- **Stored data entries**
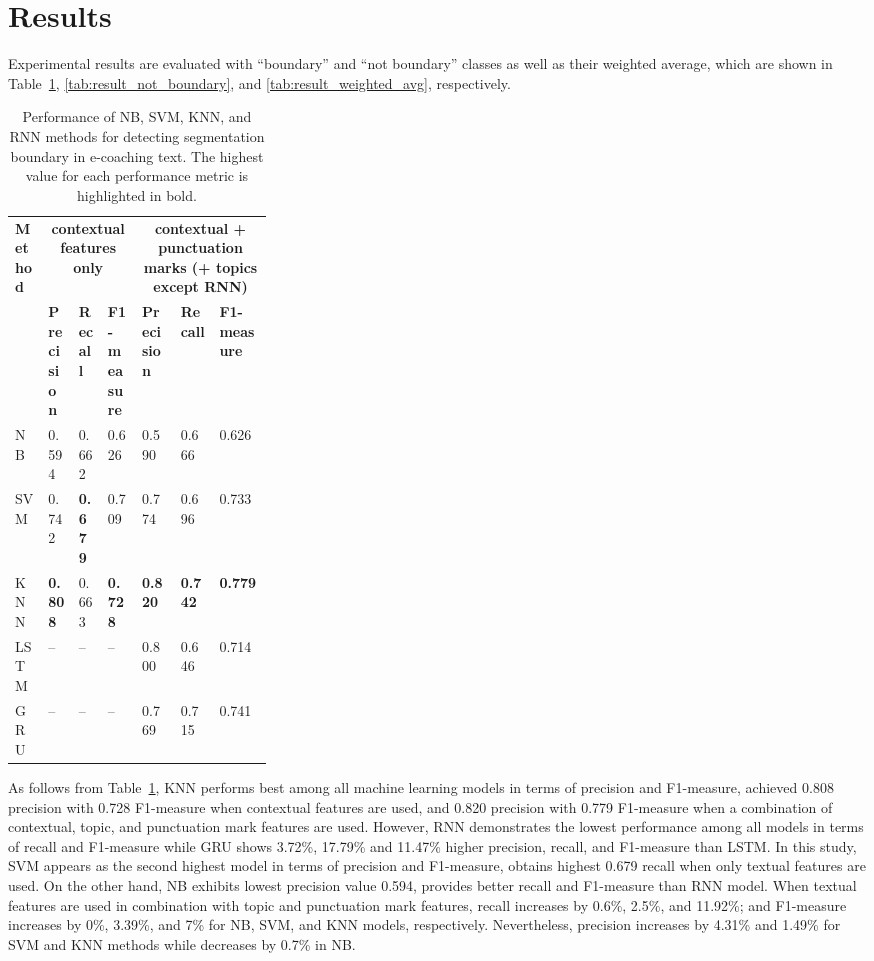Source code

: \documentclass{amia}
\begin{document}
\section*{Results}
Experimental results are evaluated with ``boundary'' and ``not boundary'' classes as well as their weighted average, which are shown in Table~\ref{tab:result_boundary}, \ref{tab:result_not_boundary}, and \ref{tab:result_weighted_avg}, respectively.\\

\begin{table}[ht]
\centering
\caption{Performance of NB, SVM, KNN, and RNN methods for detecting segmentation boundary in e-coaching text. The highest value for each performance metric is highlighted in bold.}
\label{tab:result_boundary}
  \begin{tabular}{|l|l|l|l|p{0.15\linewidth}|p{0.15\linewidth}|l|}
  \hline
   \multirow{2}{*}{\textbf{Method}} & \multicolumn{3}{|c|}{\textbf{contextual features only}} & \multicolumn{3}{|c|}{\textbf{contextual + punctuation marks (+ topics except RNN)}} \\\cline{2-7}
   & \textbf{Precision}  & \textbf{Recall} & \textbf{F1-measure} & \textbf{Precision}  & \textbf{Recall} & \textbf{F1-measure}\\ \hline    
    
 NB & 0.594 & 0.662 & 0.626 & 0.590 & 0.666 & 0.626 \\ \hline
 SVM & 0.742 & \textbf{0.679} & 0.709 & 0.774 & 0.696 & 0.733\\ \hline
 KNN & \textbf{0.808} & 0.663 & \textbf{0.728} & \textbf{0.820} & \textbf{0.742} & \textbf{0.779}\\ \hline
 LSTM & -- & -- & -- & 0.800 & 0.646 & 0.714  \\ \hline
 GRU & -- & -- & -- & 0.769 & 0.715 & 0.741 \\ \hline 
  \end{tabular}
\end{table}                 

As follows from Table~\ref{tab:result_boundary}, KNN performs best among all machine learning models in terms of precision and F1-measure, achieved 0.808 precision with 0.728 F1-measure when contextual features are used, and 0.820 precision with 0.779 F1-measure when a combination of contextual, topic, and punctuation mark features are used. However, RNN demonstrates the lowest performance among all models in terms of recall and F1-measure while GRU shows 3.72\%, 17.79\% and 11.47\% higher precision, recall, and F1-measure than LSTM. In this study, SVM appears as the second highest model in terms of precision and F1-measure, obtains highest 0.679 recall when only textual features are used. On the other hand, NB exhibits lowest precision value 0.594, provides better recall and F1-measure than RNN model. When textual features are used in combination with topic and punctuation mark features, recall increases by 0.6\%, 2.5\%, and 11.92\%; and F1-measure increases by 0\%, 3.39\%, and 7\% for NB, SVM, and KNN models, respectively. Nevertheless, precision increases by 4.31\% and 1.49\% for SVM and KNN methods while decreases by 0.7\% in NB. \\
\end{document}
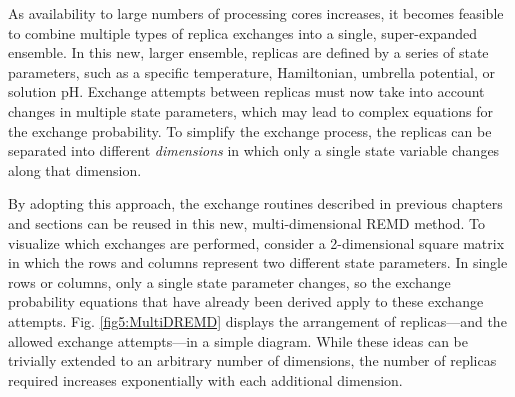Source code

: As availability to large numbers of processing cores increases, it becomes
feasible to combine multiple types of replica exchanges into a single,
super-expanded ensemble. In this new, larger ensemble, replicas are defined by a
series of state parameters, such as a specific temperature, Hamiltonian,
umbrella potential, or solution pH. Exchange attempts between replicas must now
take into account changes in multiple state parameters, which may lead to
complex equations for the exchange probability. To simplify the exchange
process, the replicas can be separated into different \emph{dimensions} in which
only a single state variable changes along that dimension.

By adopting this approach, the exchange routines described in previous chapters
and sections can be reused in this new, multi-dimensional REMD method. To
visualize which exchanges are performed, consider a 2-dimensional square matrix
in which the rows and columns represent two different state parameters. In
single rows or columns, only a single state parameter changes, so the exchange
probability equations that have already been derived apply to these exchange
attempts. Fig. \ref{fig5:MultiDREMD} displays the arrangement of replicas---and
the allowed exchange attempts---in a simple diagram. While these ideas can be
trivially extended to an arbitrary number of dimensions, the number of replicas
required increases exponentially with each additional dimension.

---

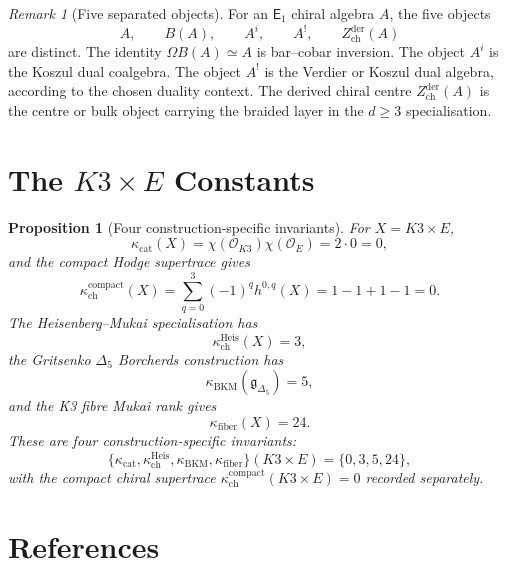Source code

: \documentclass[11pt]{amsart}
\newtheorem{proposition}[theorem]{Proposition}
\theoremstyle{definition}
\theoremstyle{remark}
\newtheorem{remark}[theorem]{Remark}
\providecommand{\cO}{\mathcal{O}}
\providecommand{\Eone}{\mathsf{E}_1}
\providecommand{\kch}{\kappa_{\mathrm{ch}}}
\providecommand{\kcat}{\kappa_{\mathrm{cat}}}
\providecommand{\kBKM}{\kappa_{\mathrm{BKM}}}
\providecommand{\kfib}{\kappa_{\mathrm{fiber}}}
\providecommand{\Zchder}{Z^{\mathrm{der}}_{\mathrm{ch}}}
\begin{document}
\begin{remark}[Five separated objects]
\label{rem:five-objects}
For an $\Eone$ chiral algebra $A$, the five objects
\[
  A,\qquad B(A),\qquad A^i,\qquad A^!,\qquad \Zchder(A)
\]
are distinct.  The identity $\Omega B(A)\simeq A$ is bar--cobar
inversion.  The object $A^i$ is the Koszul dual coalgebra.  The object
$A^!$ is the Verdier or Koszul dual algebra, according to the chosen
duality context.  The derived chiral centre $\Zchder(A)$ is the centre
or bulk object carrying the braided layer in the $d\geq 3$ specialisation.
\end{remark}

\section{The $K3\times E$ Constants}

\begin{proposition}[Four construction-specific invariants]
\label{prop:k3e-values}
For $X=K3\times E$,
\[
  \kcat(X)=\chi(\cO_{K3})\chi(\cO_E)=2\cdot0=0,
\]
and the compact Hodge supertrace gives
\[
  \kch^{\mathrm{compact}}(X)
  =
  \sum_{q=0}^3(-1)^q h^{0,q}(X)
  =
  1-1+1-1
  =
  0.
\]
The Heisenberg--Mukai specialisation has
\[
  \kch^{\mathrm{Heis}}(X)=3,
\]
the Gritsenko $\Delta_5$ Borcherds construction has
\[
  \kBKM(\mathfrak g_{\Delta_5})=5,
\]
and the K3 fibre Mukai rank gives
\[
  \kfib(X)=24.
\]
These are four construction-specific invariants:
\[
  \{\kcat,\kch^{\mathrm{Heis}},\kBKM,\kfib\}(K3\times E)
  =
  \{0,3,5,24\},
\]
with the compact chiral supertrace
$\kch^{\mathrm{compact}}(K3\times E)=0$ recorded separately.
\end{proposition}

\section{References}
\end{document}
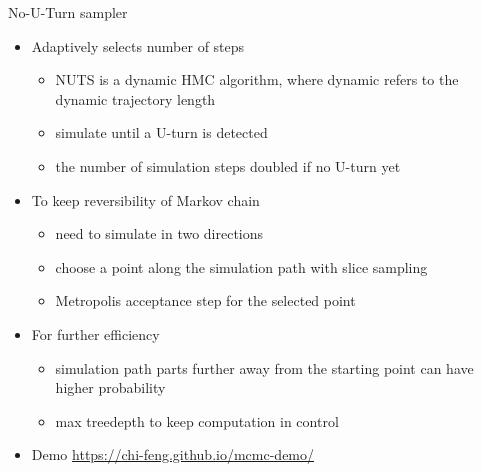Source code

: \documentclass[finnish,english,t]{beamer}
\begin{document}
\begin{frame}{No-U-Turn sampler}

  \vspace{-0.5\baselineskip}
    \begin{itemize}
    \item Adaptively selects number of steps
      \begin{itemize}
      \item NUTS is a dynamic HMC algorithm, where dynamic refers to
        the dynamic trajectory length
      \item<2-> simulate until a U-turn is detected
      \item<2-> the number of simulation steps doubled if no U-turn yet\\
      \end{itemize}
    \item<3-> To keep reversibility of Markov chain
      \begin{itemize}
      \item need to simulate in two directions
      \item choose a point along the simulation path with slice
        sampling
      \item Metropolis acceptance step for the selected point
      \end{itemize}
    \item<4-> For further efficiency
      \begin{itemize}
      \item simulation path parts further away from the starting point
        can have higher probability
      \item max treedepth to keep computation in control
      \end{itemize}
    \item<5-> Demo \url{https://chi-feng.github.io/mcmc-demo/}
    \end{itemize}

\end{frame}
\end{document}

...

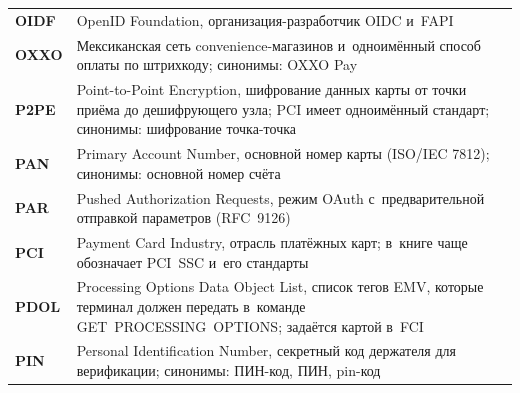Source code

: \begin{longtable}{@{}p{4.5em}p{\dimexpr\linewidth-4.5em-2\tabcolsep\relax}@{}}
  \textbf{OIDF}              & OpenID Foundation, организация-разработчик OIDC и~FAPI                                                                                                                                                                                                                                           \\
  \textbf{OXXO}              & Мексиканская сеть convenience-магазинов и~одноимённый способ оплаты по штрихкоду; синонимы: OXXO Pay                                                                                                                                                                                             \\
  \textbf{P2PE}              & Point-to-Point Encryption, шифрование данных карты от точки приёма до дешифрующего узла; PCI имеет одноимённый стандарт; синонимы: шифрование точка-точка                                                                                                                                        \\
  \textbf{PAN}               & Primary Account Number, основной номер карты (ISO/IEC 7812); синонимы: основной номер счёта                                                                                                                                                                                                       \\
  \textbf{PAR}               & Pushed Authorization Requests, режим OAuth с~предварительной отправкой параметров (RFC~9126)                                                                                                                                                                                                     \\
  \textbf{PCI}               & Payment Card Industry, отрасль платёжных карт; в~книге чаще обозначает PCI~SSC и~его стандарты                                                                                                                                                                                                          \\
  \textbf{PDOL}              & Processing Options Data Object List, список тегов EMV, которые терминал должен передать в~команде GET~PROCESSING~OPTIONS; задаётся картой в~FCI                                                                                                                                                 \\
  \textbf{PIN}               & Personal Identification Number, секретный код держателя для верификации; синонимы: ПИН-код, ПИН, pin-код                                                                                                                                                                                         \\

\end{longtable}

- **Task directions**
If a line in the records contains "which", report it.

- **Task answer**
Experimental results are evaluated with ``boundary'' and ``not boundary'' classes as well as their weighted average, which are shown in Table~\ref{tab:result_boundary}, \ref{tab:result_not_boundary}, and \ref{tab:result_weighted_avg}, respectively.\\
take into account changes in multiple state parameters, which may lead to
process, the replicas can be separated into different \emph{dimensions} in which
visualize which exchanges are performed, consider a 2-dimensional square matrix
in which the rows and columns represent two different state parameters. In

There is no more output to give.